Possible reason for so many monuments in the Pacific Northwest
The period after the Civil War ended was a time of major migration west for Americans. Thousands of men who came to the Pacific Northwest had fought in the Civil War, some for the Union, some for the Confederacy. As those aged veterans began to die in great numbers in the late 19th century, people of the Northwest were also beginning to pause, catch their collective breath after a very busy period of settlement and growth, and look back at their history. It’s no coincidence that the Washington State Historical Society was founded in this era of reflection (in 1891), and that the first exhaustive written history of Washington was published by Hubert Howe Bancroft a year earlier. That same historical society went on something of monument frenzy in the early 20th century, dedicating obelisks and tablets to mark visits by explorers, Indian battles, and political milestones. So it’s no surprise that as Confederate veterans who lived here were also passing away, organizations such as the Daughters of the Confederacy also sought to honor their ancestors with monuments such as the controversial one at Lake View Cemetery in 1926; the tree dedicated to Confederate General Robert E. Lee at Seattle’s Ravenna Park in 1909; or the special “Dixie Day” at the 1909 Alaska-Yukon-Pacific Exposition world’s fair held on the University of Washington campus. Union veterans and their descendants did the same thing, and the best example of this is the Grand Army of the Republic cemetery founded on Capitol Hill in the 1890s.

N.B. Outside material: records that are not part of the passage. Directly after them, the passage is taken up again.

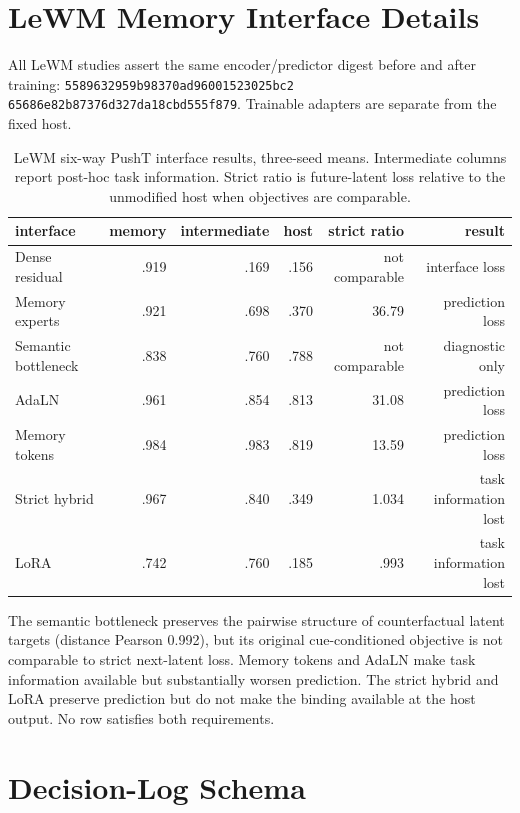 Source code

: \section{LeWM Memory Interface Details}
\label{app:lewm}

All LeWM studies assert the same encoder/predictor digest before and after
training:
\texttt{5589632959b98370ad96001523025bc2}\allowbreak
\texttt{65686e82b87376d327da18cbd555f879}.
Trainable adapters are separate from the fixed host.

\begin{table}[h]
\centering\scriptsize
\caption{LeWM six-way PushT interface results, three-seed means. Intermediate
columns report post-hoc task information. Strict ratio is future-latent loss
relative to the unmodified host when objectives are comparable.}
\label{tab:lewm-full}
\begin{tabular}{lrrrrr}
\toprule
interface & memory & intermediate & host & strict ratio & result\\
\midrule
Dense residual & .919 & .169 & .156 & not comparable & interface loss\\
Memory experts & .921 & .698 & .370 & 36.79 & prediction loss\\
Semantic bottleneck & .838 & .760 & .788 & not comparable & diagnostic only\\
AdaLN & .961 & .854 & .813 & 31.08 & prediction loss\\
Memory tokens & .984 & .983 & .819 & 13.59 & prediction loss\\
Strict hybrid & .967 & .840 & .349 & 1.034 & task information lost\\
LoRA & .742 & .760 & .185 & .993 & task information lost\\
\bottomrule
\end{tabular}
\end{table}

The semantic bottleneck preserves the pairwise structure of counterfactual
latent targets (distance Pearson 0.992), but its original cue-conditioned
objective is not comparable to strict next-latent loss. Memory tokens and
AdaLN make task information available but substantially worsen prediction.
The strict hybrid and LoRA preserve prediction but do not make the binding
available at the host output. No row satisfies both requirements.

\section{Decision-Log Schema}
\label{app:logs}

The takeaway from all of this is that we must never deny any part of our history. We must embrace all of it, even the unpleasant parts (especially the unpleasant parts: slavery, Japanese-American internment, racism, treatment of Native Americans, Anti-Chinese riots, shootings of striking workers, and so on), and use our history as a tool to understand the present and to better prepare for the future.
Is there a monument from our past that you find offensive? Take a middle schooler there and explain to her why it was put there in the first place and by who. Then explain why you find it offensive. Ask her what she thinks and why. The cure for coming to terms with the unpleasant aspects of our history has three ingredients: context, context, and context.